Task brief => Pictures do not belong in the copy; quote every entry below exactly.

(Records from a data source)

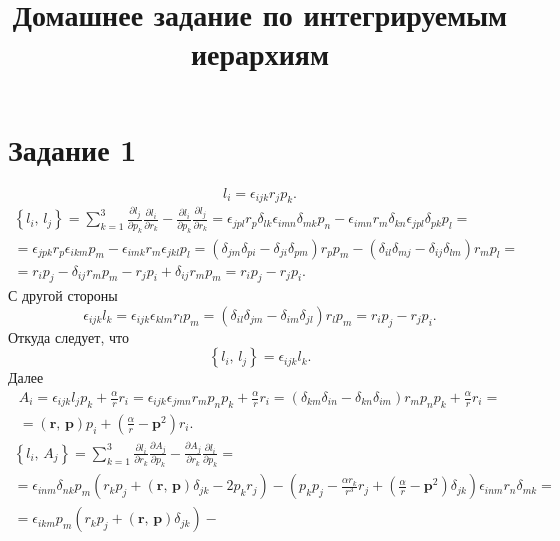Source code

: \documentclass[a4paper]{article}
\title{Домашнее задание по интегрируемым иерархиям}
\begin{document}
	\maketitle
\section*{Задание 1}
\begin{hiProb}[Упражнение 1.0]
\end{hiProb}
\begin{sol}
\[
l_i=\epsilon _{ijk} r_j p_k
.\] 
\begin{multline*}
\left\{ l_i,\,l_j \right\} =\sum_{k=1}^{3} 
\frac{\partial l_j}{\partial p_k} 
\frac{\partial l_i}{\partial r_k} -\frac{\partial l_i}{\partial p_k} \frac{\partial l_j}{\partial r_k}=
\epsilon _{jpl}r_p \delta_{lk}
\epsilon _{imn}\delta_{m k}p_n -\epsilon _{imn}r_m \delta_{kn}
\epsilon _{jpl}\delta_{pk}p_l =\\=
\epsilon _{jpk}r_p \epsilon _{ikm}p_m-\epsilon _{imk} r_m \epsilon _{jkl}p_l
=
(\delta_{jm}\delta_{pi}-\delta_{ji}\delta_{pm})r_pp_m-(\delta_{il}\delta_{mj}-\delta_{ij}\delta_{lm})r_mp_l
=
\\=r_ip_j-\delta_{ij}r_mp_m-r_jp_i+\delta_{ij}r_mp_m =
r_i p_j-r_j p_i
.\end{multline*} 
С другой стороны
\[
\epsilon _{ijk}l_k =\epsilon _{ijk}\epsilon _{klm}r_l p_m=
(\delta_{il}\delta_{jm}-\delta_{im}\delta_{jl})r_l p_m=
r_i p_j-r_jp_i
.\] 
Откуда следует, что
\[
\left\{ l_i,\,l_j \right\} =\epsilon _{ijk}l_k
.\] 
Далее
\begin{multline*}
A_i= \epsilon _{ijk} l_j p_k + \frac{\alpha}{r}r_i=
\epsilon _{ijk} \epsilon _{jmn}r_m p_n p_k +\frac{\alpha}{r}
r_i=
(\delta_{km}\delta_{in}-\delta_{kn}\delta_{im})
r_m p_n p_k+ \frac{\alpha}{r}r_i=
\\=(\mathbf{r},\,\mathbf{p})p_i+\left(\frac{\alpha}{r}-\mathbf{p}^2\right)r_i
.\end{multline*} 
\begin{multline*}
\left\{ l_i,\,A_j \right\} =
\sum_{k=1}^{3} \frac{\partial l_i}{\partial r_k} 
\frac{\partial A_j}{\partial p_k}-
\frac{\partial A_j}{\partial r_k} \frac{\partial l_i}{\partial p_k} =\\=
\epsilon _{inm}\delta_{nk} p_m
\left(r_k p_j+(\mathbf{r},\,\mathbf{p})\delta_{jk}-2p_k r_j\right)-
\left(p_kp_j - \frac{\alpha r_k}{r^3}r_j+\left(\frac{\alpha}{r}-\mathbf{p}^2\right) \delta_{jk} \right) 
\epsilon_{inm}r_n \delta_{m k }=\\
=\epsilon _{ikm} p_m
\left(r_k p_j+(\mathbf{r},\,\mathbf{p})\delta_{jk}\right)-

\end{multline*}
\end{sol}
\end{document}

Task output =>
Source code

: \documentclass[a4paper]{article}
\title{Домашнее задание по интегрируемым иерархиям}
\begin{document}
	\maketitle
\section*{Задание 1}
\begin{hiProb}[Упражнение 1.0]
\end{hiProb}
\begin{sol}
\[
l_i=\epsilon _{ijk} r_j p_k
.\] 
\begin{multline*}
\left\{ l_i,\,l_j \right\} =\sum_{k=1}^{3} 
\frac{\partial l_j}{\partial p_k} 
\frac{\partial l_i}{\partial r_k} -\frac{\partial l_i}{\partial p_k} \frac{\partial l_j}{\partial r_k}=
\epsilon _{jpl}r_p \delta_{lk}
\epsilon _{imn}\delta_{m k}p_n -\epsilon _{imn}r_m \delta_{kn}
\epsilon _{jpl}\delta_{pk}p_l =\\=
\epsilon _{jpk}r_p \epsilon _{ikm}p_m-\epsilon _{imk} r_m \epsilon _{jkl}p_l
=
(\delta_{jm}\delta_{pi}-\delta_{ji}\delta_{pm})r_pp_m-(\delta_{il}\delta_{mj}-\delta_{ij}\delta_{lm})r_mp_l
=
\\=r_ip_j-\delta_{ij}r_mp_m-r_jp_i+\delta_{ij}r_mp_m =
r_i p_j-r_j p_i
.\end{multline*} 
С другой стороны
\[
\epsilon _{ijk}l_k =\epsilon _{ijk}\epsilon _{klm}r_l p_m=
(\delta_{il}\delta_{jm}-\delta_{im}\delta_{jl})r_l p_m=
r_i p_j-r_jp_i
.\] 
Откуда следует, что
\[
\left\{ l_i,\,l_j \right\} =\epsilon _{ijk}l_k
.\] 
Далее
\begin{multline*}
A_i= \epsilon _{ijk} l_j p_k + \frac{\alpha}{r}r_i=
\epsilon _{ijk} \epsilon _{jmn}r_m p_n p_k +\frac{\alpha}{r}
r_i=
(\delta_{km}\delta_{in}-\delta_{kn}\delta_{im})
r_m p_n p_k+ \frac{\alpha}{r}r_i=
\\=(\mathbf{r},\,\mathbf{p})p_i+\left(\frac{\alpha}{r}-\mathbf{p}^2\right)r_i
.\end{multline*} 
\begin{multline*}
\left\{ l_i,\,A_j \right\} =
\sum_{k=1}^{3} \frac{\partial l_i}{\partial r_k} 
\frac{\partial A_j}{\partial p_k}-
\frac{\partial A_j}{\partial r_k} \frac{\partial l_i}{\partial p_k} =\\=
\epsilon _{inm}\delta_{nk} p_m
\left(r_k p_j+(\mathbf{r},\,\mathbf{p})\delta_{jk}-2p_k r_j\right)-
\left(p_kp_j - \frac{\alpha r_k}{r^3}r_j+\left(\frac{\alpha}{r}-\mathbf{p}^2\right) \delta_{jk} \right) 
\epsilon_{inm}r_n \delta_{m k }=\\
=\epsilon _{ikm} p_m
\left(r_k p_j+(\mathbf{r},\,\mathbf{p})\delta_{jk}\right)-

\end{multline*}
\end{sol}
\end{document}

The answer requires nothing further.